The ring gear 112 and sun gear 132 may be arranged on the same axis. The ring gear 112 and the sun gear 132 may be connected to each other by the planetary gear module 140. The planetary gear module 140 may be connected by the carrier 122. The ring gear 112, the sun gear 132, the planetary gear unit 140, and the carrier 122 may constitute a planetary gear train.

Referring to FIG. 3, the differential gear device according to another embodiment of the reduction device may include a differential gear module 220 and first and second side gear modules 210 and 230. Each gear module 210, 220, 230 may correspond to the first to third gear modules G1 to G3 of FIG. 1, respectively.

The differential gear module 220 may include a main gear 222 and a differential case 221. The differential case 221 is rotatable and can receive the main gear 222. The axis of rotation of the cogwheel 222 is not shown and may be implemented in various ways. The differential gear module 220 may further include a ring gear 224 that is integrally rotated with the differential case 221.

The first and second side gear modules 210 and 230 may include first and second driven gears 212 and 232, and first and second driven gear shafts 215 and 235, respectively.

The first and second driven gears 215 and 235 may be engaged with the main gear 222 in a bevel gear manner. The first and second driven gears 215 and 235 may be installed in the differential case 221 and connected to the first and third driven gear shafts 215 and 235, respectively.

The main gear 222 may include a planetary pinion that rotates in the pinion shaft fixed to the differential case 221. The first and second driven gears 215, 235 may engage the main gear 222, that is, the planetary pinion.

Referring to FIG. 4, a harmonic drive device according to another embodiment of the speed reduction device may include first to third gear modules 310, 320, and 330.

The first gear module 310 may have an elliptical wave cam 310. Wave cam 310 is also known as a wave generator.

The second gear module 320 is provided on the outside of the wave cam 310, a plurality of teeth are formed on the outer circumferential surface, and have a flex spline (320) elastically deformed by the wave cam 310 Can be. The second gear module 320 may further include a plurality of ball bearings (not shown) supported between the wave cam 310 and the flex spline 320.

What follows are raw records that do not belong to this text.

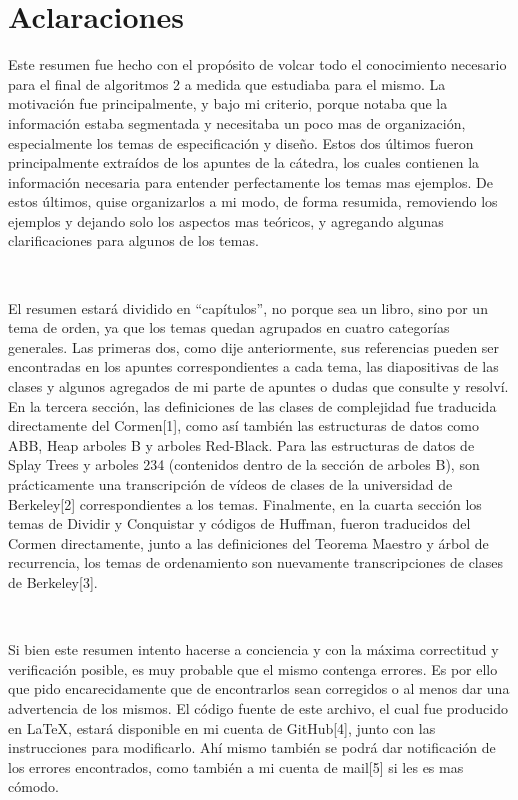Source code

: \documentclass[10pt, a4paper]{report}
\begin{document}
\newpage

\chapter*{Aclaraciones}

Este resumen fue hecho con el prop\'osito de volcar todo el conocimiento necesario para el final de algoritmos 2 a medida que estudiaba para el mismo. La motivaci\'on fue principalmente, y bajo mi criterio, porque notaba que la informaci\'on estaba segmentada y necesitaba un poco mas de organizaci\'on, especialmente los temas de especificaci\'on y dise\~no. Estos dos \'ultimos fueron principalmente extra\'idos de los apuntes de la c\'atedra, los cuales contienen la informaci\'on necesaria para entender perfectamente los temas mas ejemplos. De estos \'ultimos, quise organizarlos a mi modo, de forma resumida, removiendo los ejemplos y dejando solo los aspectos mas te\'oricos, y agregando algunas clarificaciones para algunos de los temas.

~

El resumen estar\'a dividido en ``cap\'itulos'', no porque sea un libro, sino por un tema de orden, ya que los temas quedan agrupados en cuatro categor\'ias generales. Las primeras dos, como dije anteriormente, sus referencias pueden ser encontradas en los apuntes correspondientes a cada tema, las diapositivas de las clases y algunos agregados de mi parte de apuntes o dudas que consulte y resolv\'i. En la tercera secci\'on, las definiciones de las clases de complejidad fue traducida directamente del Cormen[1], como as\'i tambi\'en las estructuras de datos como ABB, Heap arboles B y arboles Red-Black. Para las estructuras de datos de Splay Trees y arboles 234 (contenidos dentro de la secci\'on de arboles B), son pr\'acticamente una transcripci\'on de v\'ideos de clases de la universidad de Berkeley[2] correspondientes a los temas. Finalmente, en la cuarta secci\'on los temas de Dividir y Conquistar y c\'odigos de Huffman, fueron traducidos del Cormen directamente, junto a las definiciones del Teorema Maestro y \'arbol de recurrencia, los temas de ordenamiento son nuevamente transcripciones de clases de Berkeley[3].

~

Si bien este resumen intento hacerse a conciencia y con la m\'axima correctitud y verificaci\'on posible, es muy probable que el mismo contenga errores. Es por ello que pido encarecidamente que de encontrarlos sean corregidos o al menos dar una advertencia de los mismos. El c\'odigo fuente de este archivo, el cual fue producido en LaTeX, estar\'a disponible en mi cuenta de GitHub[4], junto con las instrucciones para modificarlo. Ah\'i mismo tambi\'en se podr\'a dar notificaci\'on de los errores encontrados, como tambi\'en a mi cuenta de mail[5] si les es mas c\'omodo.
\end{document}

The third gear module 330 may include a circular spline 330 having a tooth shape formed therein to receive the flex spline 320 and mesh with the flex spline 320. The circular spline 330 is preferably configured with more teeth than the teeth of the flex spline 320.

5 to 8 is a view showing a rapid acceleration device according to an embodiment of the present invention.

Referring to FIG. 5, in the rapid acceleration device, the first and second deceleration devices may include a first reduction gear part 10, a second reduction gear part 20, a connection module 30, a driving part 80, and a first braking part. 41, and a second braking part 42.

The driving unit 80 may supply a rotational force. The driving unit 80 may include a flywheel for increasing rotational inertia. The drive unit 80 preferably rotates in only one direction. This is because the change of the rotation direction takes time and energy, and the life of the device can be shortened.

The first and second reduction gear units 10 and 20 may correspond to the reduction devices of FIGS. 1 to 4.

The first reduction gear unit 10 may include a first ring gear module 11, a first carrier module 12, and a first sun gear module 13. The second reduction gear unit 20 may include a first ring gear module 21, a first carrier module 22, and a first sun gear module 23.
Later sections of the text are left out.